Rather dominating over all of these is the properly bizarre-looking Kawasaki C-1 QSTOL Asuka. It still stands out from its spot at the back of the hangar, its four engines sticking out the front of the wings really not looking right on an aeroplane. My first thought when I saw it was “There's no way that doesn't transform into some kind of robot”. This was the only one built (as a research vehicle it was never destined for production) and the type used the Coandă effect to achieve short takeoff capabilities. Much like the BAE 146, it was designed with quiet operations in mind as well. It's one of those aircraft that you see pictures of from time to time and never really give it all that much thought until you get to see it in person and then it's just puts a huge grin on your face.

The first floor of this hall focuses on the Japanese space industry but I have to rather embarrassedly admit that I didn't pay this part too much attention. I've never been that interested in space beyond the general coolness of rockets and that, so it was somewhat wasted on me unfortunately. I've no doubt that if you're into your space and your rockets you'll find this part as interesting as the aviation section though. That said, it did afford a new vantage point for my photographs so it wasn't a total waste!

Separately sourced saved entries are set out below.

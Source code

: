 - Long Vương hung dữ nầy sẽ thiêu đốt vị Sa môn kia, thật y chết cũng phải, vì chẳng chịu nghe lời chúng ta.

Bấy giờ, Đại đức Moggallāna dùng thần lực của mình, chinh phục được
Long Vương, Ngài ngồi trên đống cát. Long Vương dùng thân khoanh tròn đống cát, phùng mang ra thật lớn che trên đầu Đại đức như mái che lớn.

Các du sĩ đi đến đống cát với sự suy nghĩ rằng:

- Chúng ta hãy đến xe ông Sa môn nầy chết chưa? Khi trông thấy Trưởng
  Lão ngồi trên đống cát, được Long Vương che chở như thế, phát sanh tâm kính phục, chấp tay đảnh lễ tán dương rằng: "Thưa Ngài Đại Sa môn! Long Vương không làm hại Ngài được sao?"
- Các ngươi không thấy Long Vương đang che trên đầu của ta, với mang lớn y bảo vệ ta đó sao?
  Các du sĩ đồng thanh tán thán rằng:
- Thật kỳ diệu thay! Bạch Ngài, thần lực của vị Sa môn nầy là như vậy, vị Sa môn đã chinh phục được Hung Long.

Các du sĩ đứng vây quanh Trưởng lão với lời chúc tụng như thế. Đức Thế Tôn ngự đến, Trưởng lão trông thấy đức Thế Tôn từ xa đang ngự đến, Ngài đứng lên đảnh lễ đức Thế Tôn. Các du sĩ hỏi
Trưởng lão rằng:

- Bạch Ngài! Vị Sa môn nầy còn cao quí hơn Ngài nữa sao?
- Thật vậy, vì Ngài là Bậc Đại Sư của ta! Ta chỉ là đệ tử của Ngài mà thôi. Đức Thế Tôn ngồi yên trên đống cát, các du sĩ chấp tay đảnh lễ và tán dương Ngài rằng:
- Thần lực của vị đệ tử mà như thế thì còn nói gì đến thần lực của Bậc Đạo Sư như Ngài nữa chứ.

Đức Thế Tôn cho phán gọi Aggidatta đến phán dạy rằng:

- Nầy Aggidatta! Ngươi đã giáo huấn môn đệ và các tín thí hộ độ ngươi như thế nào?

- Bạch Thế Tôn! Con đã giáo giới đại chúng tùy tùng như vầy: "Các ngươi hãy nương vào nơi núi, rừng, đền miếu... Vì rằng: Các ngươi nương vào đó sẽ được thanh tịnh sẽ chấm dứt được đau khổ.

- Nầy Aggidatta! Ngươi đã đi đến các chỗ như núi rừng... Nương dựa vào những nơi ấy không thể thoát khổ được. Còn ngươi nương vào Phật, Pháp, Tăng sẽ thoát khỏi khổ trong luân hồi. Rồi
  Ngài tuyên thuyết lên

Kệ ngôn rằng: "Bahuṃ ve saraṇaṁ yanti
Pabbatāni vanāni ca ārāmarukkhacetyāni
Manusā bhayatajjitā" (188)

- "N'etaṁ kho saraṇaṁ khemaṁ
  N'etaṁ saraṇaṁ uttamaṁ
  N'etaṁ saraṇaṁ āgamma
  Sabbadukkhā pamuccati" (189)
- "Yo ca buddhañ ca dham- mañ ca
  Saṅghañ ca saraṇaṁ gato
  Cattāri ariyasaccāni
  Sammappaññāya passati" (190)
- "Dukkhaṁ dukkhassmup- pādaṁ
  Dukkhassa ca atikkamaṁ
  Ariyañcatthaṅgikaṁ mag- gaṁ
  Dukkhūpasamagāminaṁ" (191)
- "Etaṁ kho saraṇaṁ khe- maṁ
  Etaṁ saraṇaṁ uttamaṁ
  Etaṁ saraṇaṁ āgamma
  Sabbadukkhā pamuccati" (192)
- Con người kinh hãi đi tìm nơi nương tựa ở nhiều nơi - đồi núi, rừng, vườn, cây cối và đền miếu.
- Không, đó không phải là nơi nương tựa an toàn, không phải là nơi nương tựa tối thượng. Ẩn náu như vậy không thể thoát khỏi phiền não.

I enjoyed this museum. It's not huge, there's only a small handful of airframes inside but the presentation is absolutely top-tier and I learnt a huge amount about the history and the experimental side of Japanese aviation that I wouldn't have known otherwise. Thankfully a lot of the signage is in English, which is rarer than you'd think in Japan, and despite the throngs of schoolkids running around it was easy to get some nice photos of the exhibits. It's a fantastic collection of aircraft with a real history and story running through the exhibition that shouldn't leave any enthusiast disappointed and will leave any visitor educated.